**PROBLEM TO SOLVE:** Each entry is to be retyped exactly as it appears. Leave the images out.

### INFORMATION

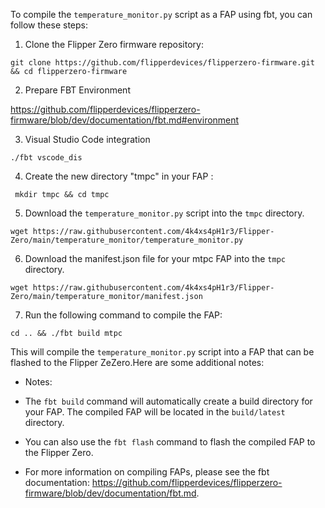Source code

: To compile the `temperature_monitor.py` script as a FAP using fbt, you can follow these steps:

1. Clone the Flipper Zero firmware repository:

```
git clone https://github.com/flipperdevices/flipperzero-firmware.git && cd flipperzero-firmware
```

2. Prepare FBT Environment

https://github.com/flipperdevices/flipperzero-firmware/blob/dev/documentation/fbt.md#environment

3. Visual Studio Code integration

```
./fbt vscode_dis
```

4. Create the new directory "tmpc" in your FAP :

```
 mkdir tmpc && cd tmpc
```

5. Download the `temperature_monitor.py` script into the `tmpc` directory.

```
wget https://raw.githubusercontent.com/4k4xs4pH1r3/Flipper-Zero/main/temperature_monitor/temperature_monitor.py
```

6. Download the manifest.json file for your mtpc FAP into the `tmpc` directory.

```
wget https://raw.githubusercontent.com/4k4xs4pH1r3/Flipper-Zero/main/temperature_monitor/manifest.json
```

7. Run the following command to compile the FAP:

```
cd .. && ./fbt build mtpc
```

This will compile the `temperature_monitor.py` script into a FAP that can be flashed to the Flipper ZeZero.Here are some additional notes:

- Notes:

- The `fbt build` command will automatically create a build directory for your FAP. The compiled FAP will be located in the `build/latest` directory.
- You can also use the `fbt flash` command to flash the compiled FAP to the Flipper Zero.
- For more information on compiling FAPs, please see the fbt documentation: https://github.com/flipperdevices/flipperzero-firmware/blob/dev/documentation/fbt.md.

######

**EXERCISE OUTPUT:**
Source code

: To compile the `temperature_monitor.py` script as a FAP using fbt, you can follow these steps:

1. Clone the Flipper Zero firmware repository:

```
git clone https://github.com/flipperdevices/flipperzero-firmware.git && cd flipperzero-firmware
```

2. Prepare FBT Environment

https://github.com/flipperdevices/flipperzero-firmware/blob/dev/documentation/fbt.md#environment

3. Visual Studio Code integration

```
./fbt vscode_dis
```

4. Create the new directory "tmpc" in your FAP :

```
 mkdir tmpc && cd tmpc
```

5. Download the `temperature_monitor.py` script into the `tmpc` directory.

```
wget https://raw.githubusercontent.com/4k4xs4pH1r3/Flipper-Zero/main/temperature_monitor/temperature_monitor.py
```

6. Download the manifest.json file for your mtpc FAP into the `tmpc` directory.

```
wget https://raw.githubusercontent.com/4k4xs4pH1r3/Flipper-Zero/main/temperature_monitor/manifest.json
```

7. Run the following command to compile the FAP:

```
cd .. && ./fbt build mtpc
```

This will compile the `temperature_monitor.py` script into a FAP that can be flashed to the Flipper ZeZero.Here are some additional notes:

- Notes:

- The `fbt build` command will automatically create a build directory for your FAP. The compiled FAP will be located in the `build/latest` directory.
- You can also use the `fbt flash` command to flash the compiled FAP to the Flipper Zero.
- For more information on compiling FAPs, please see the fbt documentation: https://github.com/flipperdevices/flipperzero-firmware/blob/dev/documentation/fbt.md.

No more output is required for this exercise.